La confédération est préoccupée par la criminalisation des marins, tant en cas d’atteintes à l’environnement qu’en cas de découverte de drogue à bord. La Cesma demande instamment aux armateurs et aux opérateurs d’assurer en toutes occasions la protection légale des capitaines, présumés innocents, et ce jusqu’à ce qu’un jugement définitif soit prononcé. « Nous ne sommes pas là pour défendre – ça, c’est le rôle des avocats –, mais pour comprendre. Pour que les accidents puissent servir à tirer des leçons », dit Jean Daniel Troyat. L’affaire du Costa-Concordia monopolise tous les débats sur le sujet. Le facteur humain retenu par les médias occulte d’autres aspects pointés par la Cesma: défauts de structure, de design, de stabilité, manque d’expérience des marins. Wolf von Pressetin, le président de la Cesma, a rencontré Francesco Shettino, commandant du Costa-Concordia au moment de son échouement. Selon lui, l’équipage du paquebot naufragé était composé en majeure partie de jeunes marins inexpérimentés. Il pointe aussi les insuffisances des canots de survie après que le navire a pris l’eau et préconise des améliorations dans les mesures d’évacuation et les moyens de communication au sein de l’équipage.
Commandos antipirates
Concernant la piraterie, en Somalie ou ailleurs, la Cesma est toujours réservée vis-à-vis de l’usage d’armes à feu à bord, par crainte de surenchère de la violence. Mais la confédération se montre favorable, temporairement, à l’embarquement d’équipes de gardes armés certifiés. La Cesma réaffirme que « c’est au commandant du navire, et à lui seul, de donner l’ordre d’ouvrir ou de cesser le feu. Il devra être entièrement couvert par l’armateur de toutes les conséquences pouvant découler de cet engagement », rapporte Jean-Daniel Troyat.

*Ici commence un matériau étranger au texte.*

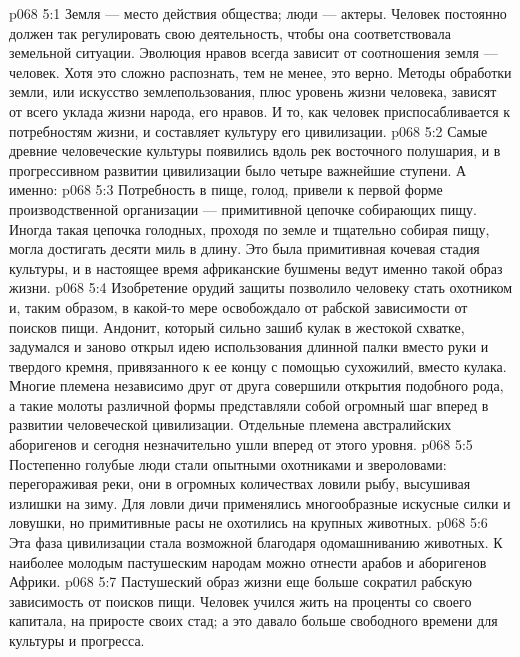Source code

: \vs p068 5:1 Земля --- место действия общества; люди --- актеры. Человек постоянно должен так регулировать свою деятельность, чтобы она соответствовала земельной ситуации. Эволюция нравов всегда зависит от соотношения земля --- человек. Хотя это сложно распознать, тем не менее, это верно. Методы обработки земли, или искусство землепользования, плюс уровень жизни человека, зависят от всего уклада жизни народа, его нравов. И то, как человек приспосабливается к потребностям жизни, и составляет культуру его цивилизации.
\vs p068 5:2 Самые древние человеческие культуры появились вдоль рек восточного полушария, и в прогрессивном развитии цивилизации было четыре важнейшие ступени. А именно:
\vs p068 5:3 \bibnobreakspace {} Потребность в пище, голод, привели к первой форме производственной организации --- примитивной цепочке собирающих пищу. Иногда такая цепочка голодных, проходя по земле и тщательно собирая пищу, могла достигать десяти миль в длину. Это была примитивная кочевая стадия культуры, и в настоящее время африканские бушмены ведут именно такой образ жизни.
\vs p068 5:4 \pc {}\bibnobreakspace {} Изобретение орудий защиты позволило человеку стать охотником и, таким образом, в какой\hyp{}то мере освобождало от рабской зависимости от поисков пищи. Андонит, который сильно зашиб кулак в жестокой схватке, задумался и заново открыл идею использования длинной палки вместо руки и твердого кремня, привязанного к ее концу с помощью сухожилий, вместо кулака. Многие племена независимо друг от друга совершили открытия подобного рода, а такие молоты различной формы представляли собой огромный шаг вперед в развитии человеческой цивилизации. Отдельные племена австралийских аборигенов и сегодня незначительно ушли вперед от этого уровня.
\vs p068 5:5 Постепенно голубые люди стали опытными охотниками и звероловами: перегораживая реки, они в огромных количествах ловили рыбу, высушивая излишки на зиму. Для ловли дичи применялись многообразные искусные силки и ловушки, но примитивные расы не охотились на крупных животных.
\vs p068 5:6 \pc {}\bibnobreakspace {} Эта фаза цивилизации стала возможной благодаря одомашниванию животных. К наиболее молодым пастушеским народам можно отнести арабов и аборигенов Африки.
\vs p068 5:7 Пастушеский образ жизни еще больше сократил рабскую зависимость от поисков пищи. Человек учился жить на проценты со своего капитала, на приросте своих стад; а это давало больше свободного времени для культуры и прогресса.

Il y a une différenciation à apporter entre les mots anglais pour « responsabilité », complète Hubert Ardillon, président de l’Afcan, l’Association française des capitaines de navire: « Le capitaine peut être aidé dans la prise de décision par le chef d’équipe des gardes embarqués, pour donner l’ordre (responsibility) d’ouvrir et de cesser le feu. Et il faut que cette responsabilité (dans le sens liability) soit couverte par l’armateur qui aura passé le contrat avec la société de gardes. »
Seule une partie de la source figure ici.